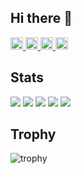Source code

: ## Hi there 👋

<p align="left">
  <a href="https://github.com/kazuki0205">
    <img height="20" src="https://komarev.com/ghpvc/?username=kazuki0205" />
  </a>
  <a href="https://github.com/kazuki0205">
    <img height="20" src="https://img.shields.io/github/followers/kazuki0205?label=follow&logo=github&style=flat" />
  </a>
  <a href="http://qiita.com/kazuki0205">
    <img height="20" src="https://qiita-badge.apiapi.app/s/kazuki0205/posts.svg" />
  </a>
  <a href="http://qiita.com/kazuki0205">
    <img height="20" src="https://qiita-badge.apiapi.app/s/kazuki0205/contributions.svg" />
  </a>
</p>

## Stats
![](http://github-profile-summary-cards.vercel.app/api/cards/profile-details?username=kazuki0205&theme=gruvbox)
![](http://github-profile-summary-cards.vercel.app/api/cards/repos-per-language?username=kazuki0205&theme=gruvbox)
![](http://github-profile-summary-cards.vercel.app/api/cards/most-commit-language?username=kazuki0205&theme=gruvbox)
![](http://github-profile-summary-cards.vercel.app/api/cards/stats?username=kazuki0205&theme=gruvbox)
![](http://github-profile-summary-cards.vercel.app/api/cards/productive-time?username=kazuki0205&theme=gruvbox&utcOffset=9)

## Trophy
![trophy](https://github-profile-trophy.vercel.app/?username=kazuki0205&theme=gruvbox)

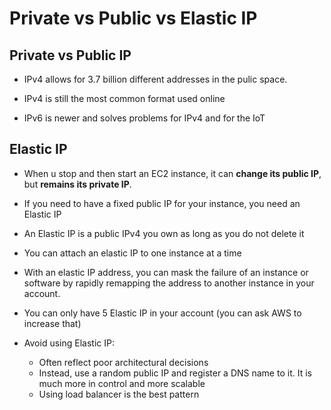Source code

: # Private vs Public vs Elastic IP

## Private vs Public IP

- IPv4 allows for 3.7 billion different addresses in the pulic space.

- IPv4 is still the most common format used online

- IPv6 is newer and solves problems for IPv4 and for the IoT

## Elastic IP

- When u stop and then start an EC2 instance, it can __change its public IP__, but __remains its private IP__. 

- If you need to have a fixed public IP for your instance, you need an Elastic IP

- An Elastic IP is a public IPv4 you own as long as you do not delete it

- You can attach an elastic IP to one instance at a time

- With an elastic IP address, you can mask the failure of an instance or software by rapidly remapping the address to another instance in your account.

- You can only have 5 Elastic IP in your account (you can ask AWS to increase that)

- Avoid using Elastic IP:
    - Often reflect poor architectural decisions
    - Instead, use a random public IP and register a DNS name to it. It is much more in control and more scalable
    - Using load balancer is the best pattern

● ● ●

Gather all lines of the records that include the word "https".

* [Expected answer]
  <a href="https://github.com/kazuki0205">
    <img height="20" src="https://komarev.com/ghpvc/?username=kazuki0205" />
  <a href="https://github.com/kazuki0205">
    <img height="20" src="https://img.shields.io/github/followers/kazuki0205?label=follow&logo=github&style=flat" />
    <img height="20" src="https://qiita-badge.apiapi.app/s/kazuki0205/posts.svg" />
    <img height="20" src="https://qiita-badge.apiapi.app/s/kazuki0205/contributions.svg" />
![trophy](https://github-profile-trophy.vercel.app/?username=kazuki0205&theme=gruvbox)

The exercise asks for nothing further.